### EXERCISE
Pick each line containing the word "other" out of the data below.

(PROVIDED DATA)

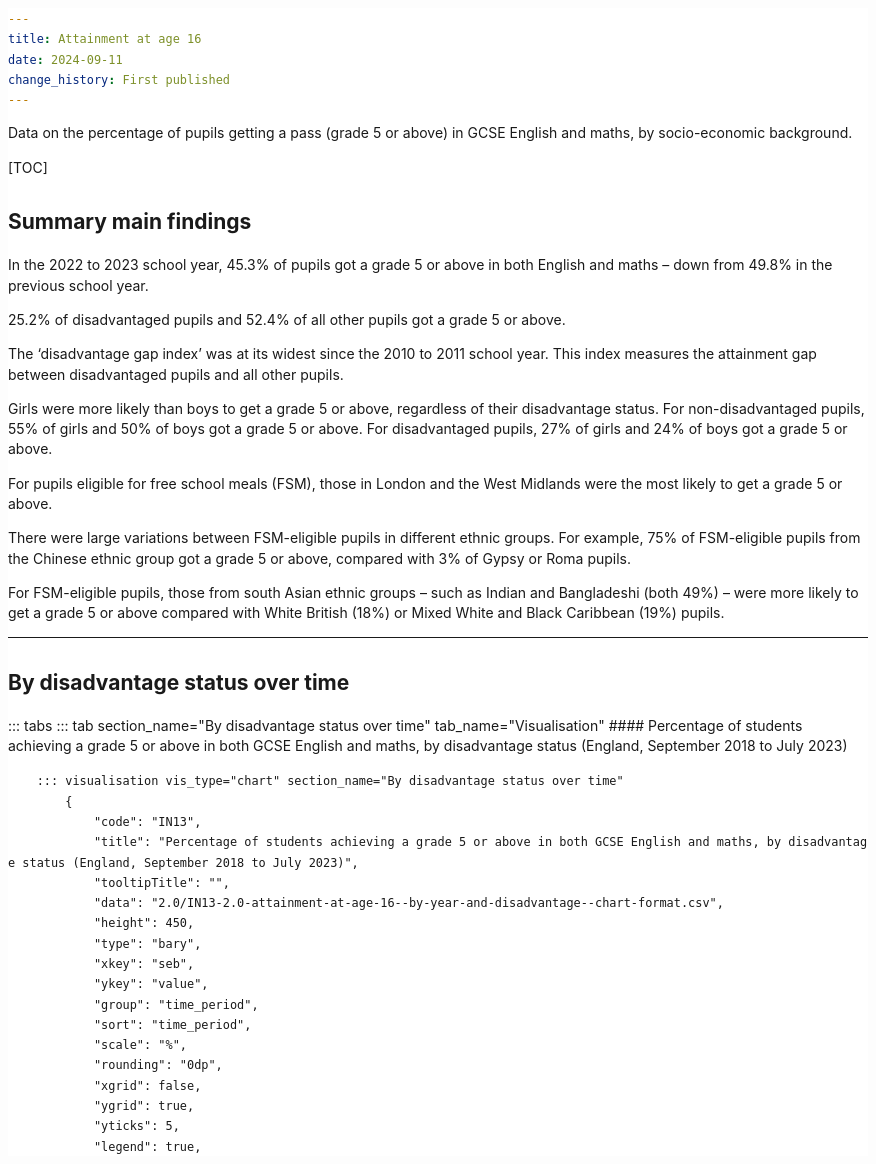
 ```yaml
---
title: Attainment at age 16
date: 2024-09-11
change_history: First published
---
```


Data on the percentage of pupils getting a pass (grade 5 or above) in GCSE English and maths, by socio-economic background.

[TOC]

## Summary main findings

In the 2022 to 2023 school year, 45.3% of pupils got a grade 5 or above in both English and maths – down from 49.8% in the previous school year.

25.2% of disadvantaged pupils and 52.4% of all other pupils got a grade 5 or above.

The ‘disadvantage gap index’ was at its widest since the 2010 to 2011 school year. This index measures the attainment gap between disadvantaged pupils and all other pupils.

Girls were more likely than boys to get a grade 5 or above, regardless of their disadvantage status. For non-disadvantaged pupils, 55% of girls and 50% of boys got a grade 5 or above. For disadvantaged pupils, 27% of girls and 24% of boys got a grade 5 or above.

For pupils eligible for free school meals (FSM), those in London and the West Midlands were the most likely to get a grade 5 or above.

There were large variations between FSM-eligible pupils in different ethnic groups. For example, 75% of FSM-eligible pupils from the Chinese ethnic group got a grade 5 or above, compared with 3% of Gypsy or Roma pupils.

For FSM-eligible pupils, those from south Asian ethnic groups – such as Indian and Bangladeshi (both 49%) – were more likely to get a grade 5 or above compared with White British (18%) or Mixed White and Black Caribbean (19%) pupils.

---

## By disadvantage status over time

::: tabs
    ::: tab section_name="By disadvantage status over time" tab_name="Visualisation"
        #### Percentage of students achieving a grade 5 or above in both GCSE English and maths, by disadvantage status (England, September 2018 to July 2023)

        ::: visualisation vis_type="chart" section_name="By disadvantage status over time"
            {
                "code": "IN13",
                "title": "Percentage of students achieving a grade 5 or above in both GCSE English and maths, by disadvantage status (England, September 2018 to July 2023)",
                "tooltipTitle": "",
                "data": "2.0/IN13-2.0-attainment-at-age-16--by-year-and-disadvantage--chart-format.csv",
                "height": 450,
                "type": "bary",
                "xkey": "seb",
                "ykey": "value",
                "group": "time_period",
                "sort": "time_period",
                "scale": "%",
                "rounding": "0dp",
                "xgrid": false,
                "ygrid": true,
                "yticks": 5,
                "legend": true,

(End PROVIDED DATA)
(PROVIDED DATA)

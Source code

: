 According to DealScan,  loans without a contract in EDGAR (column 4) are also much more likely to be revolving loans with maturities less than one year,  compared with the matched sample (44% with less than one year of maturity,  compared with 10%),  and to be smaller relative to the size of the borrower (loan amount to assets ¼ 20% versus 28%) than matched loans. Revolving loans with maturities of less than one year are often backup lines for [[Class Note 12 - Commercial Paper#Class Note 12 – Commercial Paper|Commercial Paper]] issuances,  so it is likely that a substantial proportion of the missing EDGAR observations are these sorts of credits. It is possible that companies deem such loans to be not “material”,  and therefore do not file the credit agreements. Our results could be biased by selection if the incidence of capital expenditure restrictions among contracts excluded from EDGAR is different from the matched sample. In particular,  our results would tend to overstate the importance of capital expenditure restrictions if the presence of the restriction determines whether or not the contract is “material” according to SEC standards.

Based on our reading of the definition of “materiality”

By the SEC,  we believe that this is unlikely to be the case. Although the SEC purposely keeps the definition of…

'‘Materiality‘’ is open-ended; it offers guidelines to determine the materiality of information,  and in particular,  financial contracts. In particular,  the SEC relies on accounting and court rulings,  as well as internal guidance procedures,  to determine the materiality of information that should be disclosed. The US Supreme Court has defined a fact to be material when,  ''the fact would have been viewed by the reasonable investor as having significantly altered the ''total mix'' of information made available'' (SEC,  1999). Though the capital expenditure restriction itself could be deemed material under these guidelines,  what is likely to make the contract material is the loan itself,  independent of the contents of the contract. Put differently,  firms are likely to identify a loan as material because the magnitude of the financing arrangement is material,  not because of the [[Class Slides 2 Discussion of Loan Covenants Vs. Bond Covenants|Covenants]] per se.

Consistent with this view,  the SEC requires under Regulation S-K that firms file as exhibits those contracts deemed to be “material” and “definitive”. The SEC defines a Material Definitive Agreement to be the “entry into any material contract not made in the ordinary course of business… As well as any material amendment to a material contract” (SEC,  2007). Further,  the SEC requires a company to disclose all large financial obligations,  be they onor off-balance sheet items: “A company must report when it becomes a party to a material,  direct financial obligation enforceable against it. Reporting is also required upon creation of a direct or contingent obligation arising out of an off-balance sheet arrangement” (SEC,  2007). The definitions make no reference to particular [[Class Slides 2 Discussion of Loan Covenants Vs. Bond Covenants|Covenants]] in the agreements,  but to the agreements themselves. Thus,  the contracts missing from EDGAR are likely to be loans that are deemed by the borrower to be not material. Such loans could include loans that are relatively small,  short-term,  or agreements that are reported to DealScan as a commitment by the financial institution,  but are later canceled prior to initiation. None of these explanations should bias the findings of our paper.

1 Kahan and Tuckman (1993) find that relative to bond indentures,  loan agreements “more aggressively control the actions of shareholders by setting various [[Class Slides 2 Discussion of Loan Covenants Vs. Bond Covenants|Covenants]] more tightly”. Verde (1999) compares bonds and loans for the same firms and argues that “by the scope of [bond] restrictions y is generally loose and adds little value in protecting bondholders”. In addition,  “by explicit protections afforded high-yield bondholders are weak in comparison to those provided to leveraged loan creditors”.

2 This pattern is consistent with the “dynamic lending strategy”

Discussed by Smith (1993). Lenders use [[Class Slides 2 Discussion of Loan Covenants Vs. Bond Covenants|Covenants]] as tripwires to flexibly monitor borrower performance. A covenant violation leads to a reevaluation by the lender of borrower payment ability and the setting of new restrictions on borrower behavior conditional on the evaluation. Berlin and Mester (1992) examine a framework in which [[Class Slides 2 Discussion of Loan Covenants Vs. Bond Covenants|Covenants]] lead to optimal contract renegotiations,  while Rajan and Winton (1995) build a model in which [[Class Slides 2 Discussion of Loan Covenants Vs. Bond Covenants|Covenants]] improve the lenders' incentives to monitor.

(End PROVIDED DATA)
(PROVIDED DATA)

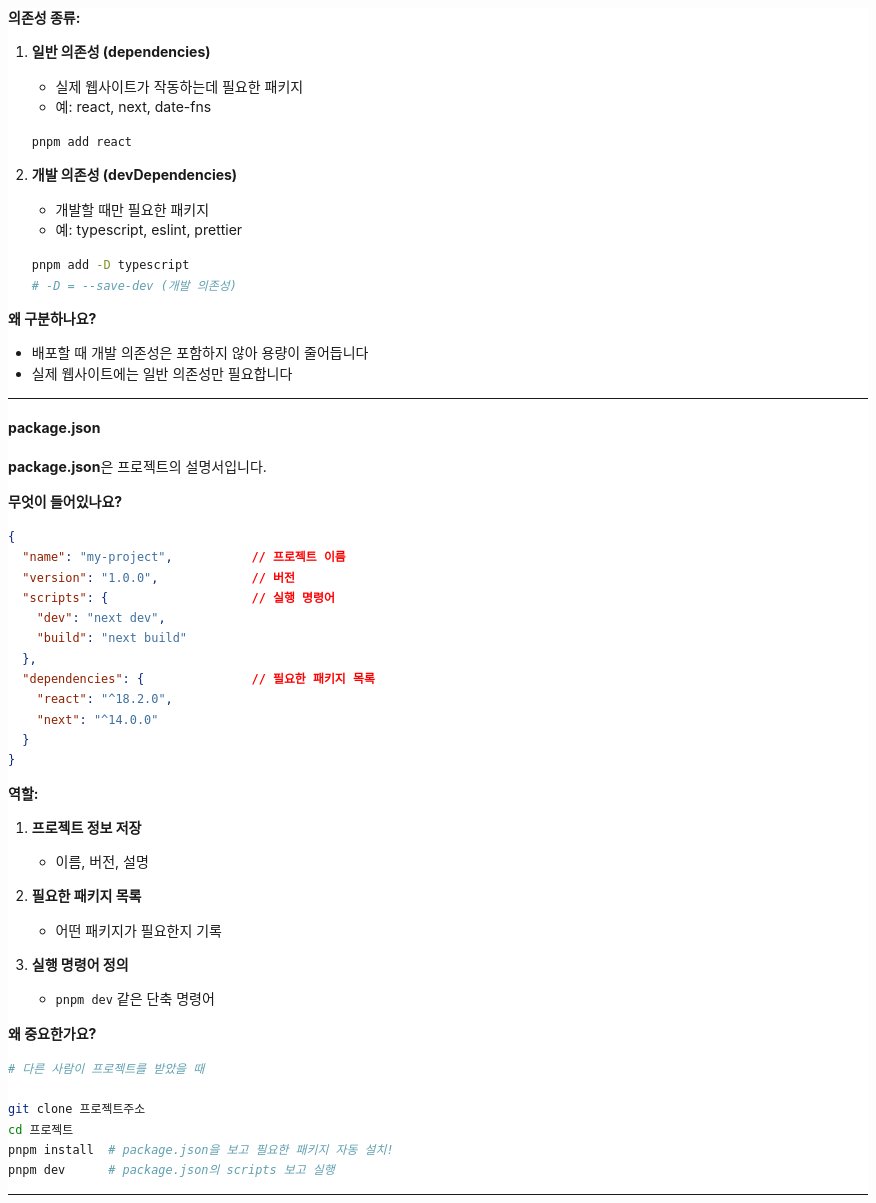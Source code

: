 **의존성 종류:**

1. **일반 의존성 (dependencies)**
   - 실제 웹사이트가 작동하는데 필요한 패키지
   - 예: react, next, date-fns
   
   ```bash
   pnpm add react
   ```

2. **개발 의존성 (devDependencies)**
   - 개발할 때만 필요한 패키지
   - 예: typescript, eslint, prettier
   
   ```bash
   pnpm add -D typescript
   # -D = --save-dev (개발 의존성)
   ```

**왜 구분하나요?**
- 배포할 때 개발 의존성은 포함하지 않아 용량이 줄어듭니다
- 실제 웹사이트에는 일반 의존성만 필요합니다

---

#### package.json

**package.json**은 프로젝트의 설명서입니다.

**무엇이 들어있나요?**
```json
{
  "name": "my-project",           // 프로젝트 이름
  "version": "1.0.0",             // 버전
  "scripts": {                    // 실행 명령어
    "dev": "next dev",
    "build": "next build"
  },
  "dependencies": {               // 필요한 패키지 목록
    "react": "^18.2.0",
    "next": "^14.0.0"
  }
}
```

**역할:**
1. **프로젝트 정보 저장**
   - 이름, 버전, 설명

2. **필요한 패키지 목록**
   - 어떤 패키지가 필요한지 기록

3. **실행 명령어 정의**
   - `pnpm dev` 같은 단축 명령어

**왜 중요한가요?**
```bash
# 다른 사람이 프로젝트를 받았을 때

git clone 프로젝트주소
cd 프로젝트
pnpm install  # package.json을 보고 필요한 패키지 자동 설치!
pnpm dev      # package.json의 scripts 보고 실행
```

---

(End PROVIDED DATA)

### EXERCISE ANSWER
25.2% of disadvantaged pupils and 52.4% of all other pupils got a grade 5 or above.
The ‘disadvantage gap index’ was at its widest since the 2010 to 2011 school year. This index measures the attainment gap between disadvantaged pupils and all other pupils.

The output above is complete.